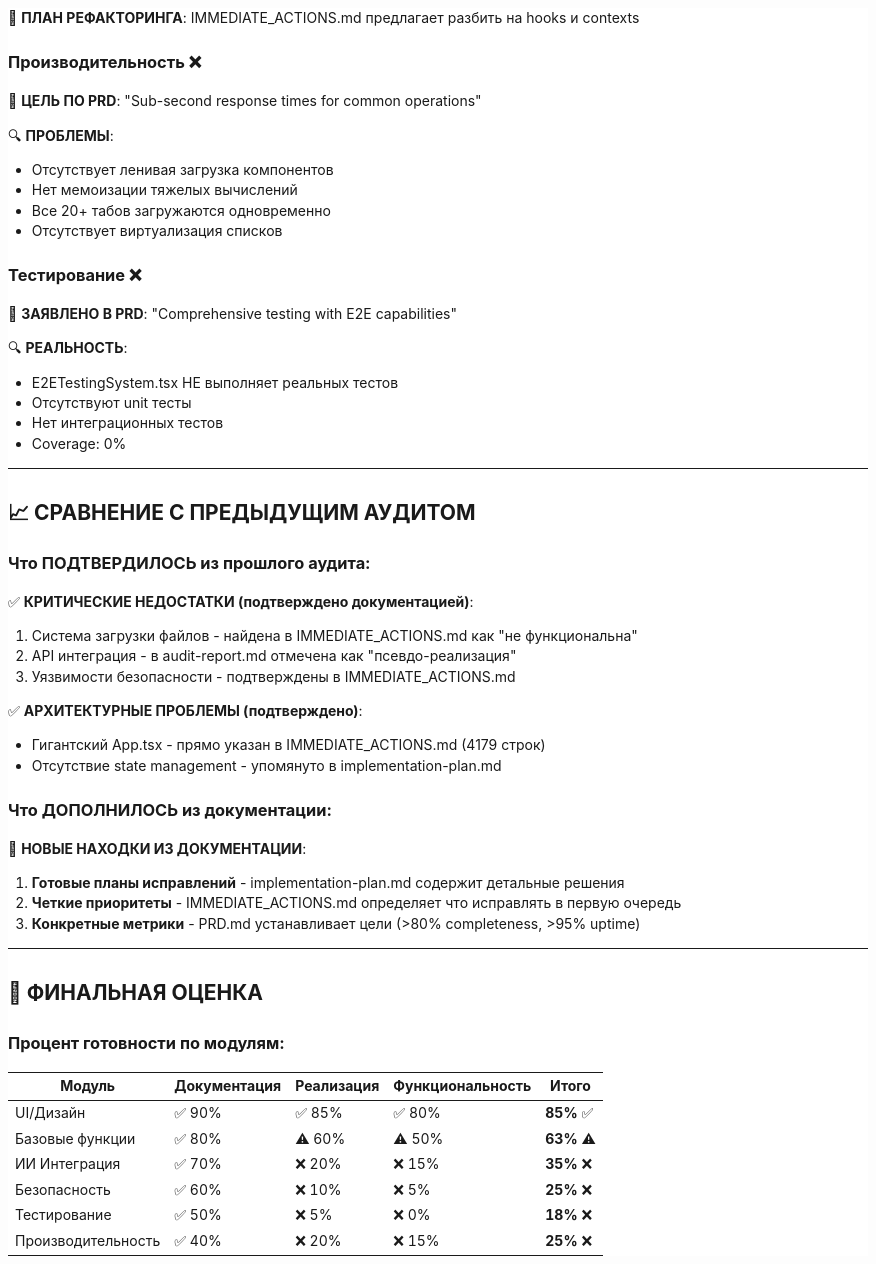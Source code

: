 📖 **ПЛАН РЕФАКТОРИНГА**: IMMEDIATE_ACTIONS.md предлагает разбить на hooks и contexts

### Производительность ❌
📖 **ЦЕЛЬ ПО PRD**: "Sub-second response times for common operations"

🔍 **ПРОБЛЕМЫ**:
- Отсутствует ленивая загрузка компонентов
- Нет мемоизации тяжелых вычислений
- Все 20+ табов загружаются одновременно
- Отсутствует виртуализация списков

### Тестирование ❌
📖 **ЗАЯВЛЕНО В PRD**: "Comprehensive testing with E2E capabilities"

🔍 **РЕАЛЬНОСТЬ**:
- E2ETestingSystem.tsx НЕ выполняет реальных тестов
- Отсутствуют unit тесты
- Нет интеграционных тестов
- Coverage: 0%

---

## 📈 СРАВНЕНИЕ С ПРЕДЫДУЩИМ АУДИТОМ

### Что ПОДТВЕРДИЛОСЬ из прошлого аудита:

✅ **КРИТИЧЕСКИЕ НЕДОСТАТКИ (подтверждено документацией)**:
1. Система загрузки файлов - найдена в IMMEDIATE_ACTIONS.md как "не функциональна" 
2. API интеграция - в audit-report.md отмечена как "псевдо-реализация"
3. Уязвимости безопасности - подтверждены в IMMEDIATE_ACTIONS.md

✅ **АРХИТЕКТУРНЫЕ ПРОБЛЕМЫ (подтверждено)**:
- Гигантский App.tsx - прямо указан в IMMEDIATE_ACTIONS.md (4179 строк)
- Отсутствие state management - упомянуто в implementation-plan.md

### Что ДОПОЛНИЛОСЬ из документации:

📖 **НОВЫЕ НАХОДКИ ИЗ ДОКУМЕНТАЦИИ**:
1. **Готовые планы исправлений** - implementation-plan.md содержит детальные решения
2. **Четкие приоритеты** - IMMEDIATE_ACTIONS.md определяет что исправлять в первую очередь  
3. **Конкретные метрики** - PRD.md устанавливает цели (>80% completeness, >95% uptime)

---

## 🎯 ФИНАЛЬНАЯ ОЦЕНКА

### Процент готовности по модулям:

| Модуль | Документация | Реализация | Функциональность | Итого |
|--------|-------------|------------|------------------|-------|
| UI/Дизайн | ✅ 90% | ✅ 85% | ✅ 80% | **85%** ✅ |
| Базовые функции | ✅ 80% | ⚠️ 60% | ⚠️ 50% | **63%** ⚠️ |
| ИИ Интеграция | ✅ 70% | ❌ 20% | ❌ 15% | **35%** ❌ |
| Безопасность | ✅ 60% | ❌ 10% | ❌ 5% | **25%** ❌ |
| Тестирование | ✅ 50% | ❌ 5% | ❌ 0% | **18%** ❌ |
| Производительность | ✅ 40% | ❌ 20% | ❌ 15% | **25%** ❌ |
☆ ☆ ☆ ☆ ☆
All lines in the records above that contain "ПРОБЛЕМЫ" are to be reported.

- _Response to this task_
🔍 **ПРОБЛЕМЫ**:
✅ **АРХИТЕКТУРНЫЕ ПРОБЛЕМЫ (подтверждено)**:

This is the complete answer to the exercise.